● **WORK REQUIRED**
Everything from the line containing "Imagine GeneVista as" through the last line of the data below should be set down exactly, and nothing else.

+--

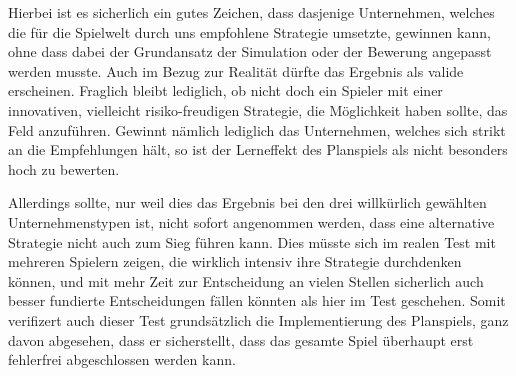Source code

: Hierbei ist es sicherlich ein gutes Zeichen, dass dasjenige Unternehmen, welches die für die Spielwelt durch uns empfohlene Strategie umsetzte, gewinnen kann, ohne dass dabei der Grundansatz der Simulation oder der Bewerung angepasst werden musste. Auch im Bezug zur Realität dürfte das Ergebnis als valide erscheinen. Fraglich bleibt lediglich, ob nicht doch ein Spieler mit einer innovativen, vielleicht risiko-freudigen Strategie, die Möglichkeit haben sollte, das Feld anzuführen. Gewinnt nämlich lediglich das Unternehmen, welches sich strikt an die Empfehlungen hält, so ist der Lerneffekt des Planspiels als nicht besonders hoch zu bewerten.

Allerdings sollte, nur weil dies das Ergebnis bei den drei willkürlich gewählten Unternehmenstypen ist, nicht sofort angenommen werden, dass eine alternative Strategie nicht auch zum Sieg führen kann. Dies müsste sich im realen Test mit mehreren Spielern zeigen, die wirklich intensiv ihre Strategie durchdenken können, und mit mehr Zeit zur Entscheidung an vielen Stellen sicherlich auch besser fundierte Entscheidungen fällen könnten als hier im Test geschehen. Somit verifizert auch dieser Test grundsätzlich die Implementierung des Planspiels, ganz davon abgesehen, dass er sicherstellt, dass das gesamte Spiel überhaupt erst fehlerfrei abgeschlossen werden kann.

\autorende{}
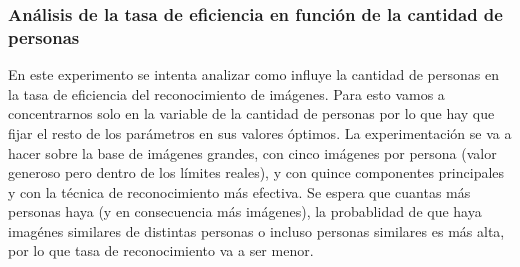 \subsubsection{Análisis de la tasa de eficiencia en función de la cantidad de personas}
En este experimento se intenta analizar como influye la cantidad de personas en la tasa de eficiencia del reconocimiento de imágenes. 
Para esto vamos a concentrarnos solo en la variable de la cantidad de personas por lo que hay que fijar el resto de los parámetros en 
sus valores óptimos. La experimentación se va a hacer sobre la base de imágenes grandes, con cinco imágenes por persona (valor generoso 
pero dentro de los límites reales), y con quince componentes principales y con la técnica de reconocimiento más efectiva.
Se espera que cuantas más personas haya (y en consecuencia más imágenes), la probablidad de que haya imagénes similares de distintas 
personas o incluso personas similares es más alta, por lo que tasa de reconocimiento va a ser menor.
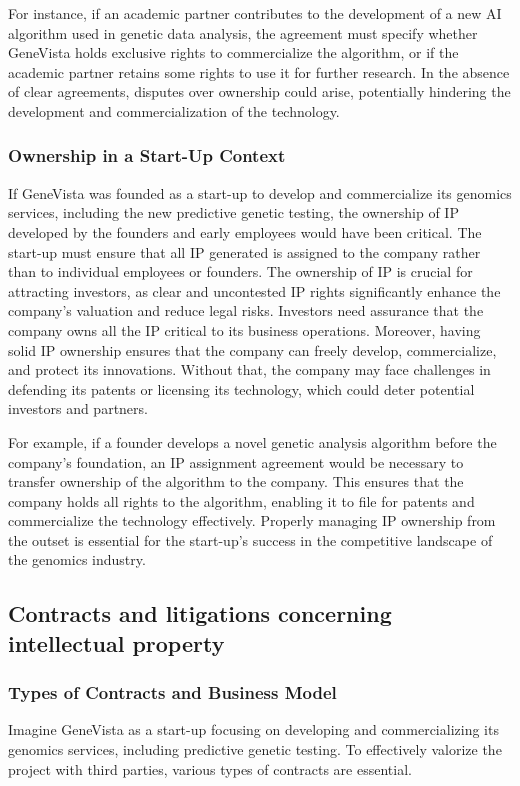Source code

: \documentclass[a4paper]{article}
\begin{document}
For instance, if an academic partner contributes to the development of a new AI algorithm used in genetic data analysis, the agreement must specify whether GeneVista holds exclusive rights to commercialize the algorithm, or if the academic partner retains some rights to use it for further research. In the absence of clear agreements, disputes over ownership could arise, potentially hindering the development and commercialization of the technology.

\subsubsection{Ownership in a Start-Up Context}

If GeneVista was founded as a start-up to develop and commercialize its genomics services, including the new predictive genetic testing, the ownership of IP developed by the founders and early employees would have been critical. The start-up must ensure that all IP generated is assigned to the company rather than to individual employees or founders. The ownership of IP is crucial for attracting investors, as clear and uncontested IP rights significantly enhance the company’s valuation and reduce legal risks. Investors need assurance that the company owns all the IP critical to its business operations. Moreover, having solid IP ownership ensures that the company can freely develop, commercialize, and protect its innovations. Without that, the company may face challenges in defending its patents or licensing its technology, which could deter potential investors and partners.

For example, if a founder develops a novel genetic analysis algorithm before the company's foundation, an IP assignment agreement would be necessary to transfer ownership of the algorithm to the company. This ensures that the company holds all rights to the algorithm, enabling it to file for patents and commercialize the technology effectively. Properly managing IP ownership from the outset is essential for the start-up’s success in the competitive landscape of the genomics industry.

\subsection{Contracts and litigations concerning intellectual property}

\subsubsection{Types of Contracts and Business Model}
Imagine GeneVista as a start-up focusing on developing and commercializing its genomics services, including predictive genetic testing. To effectively valorize the project with third parties, various types of contracts are essential. 
\end{document}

+--

● **RESULT OF THIS TASK**
Imagine GeneVista as a start-up focusing on developing and commercializing its genomics services, including predictive genetic testing. To effectively valorize the project with third parties, various types of contracts are essential. 
\end{document}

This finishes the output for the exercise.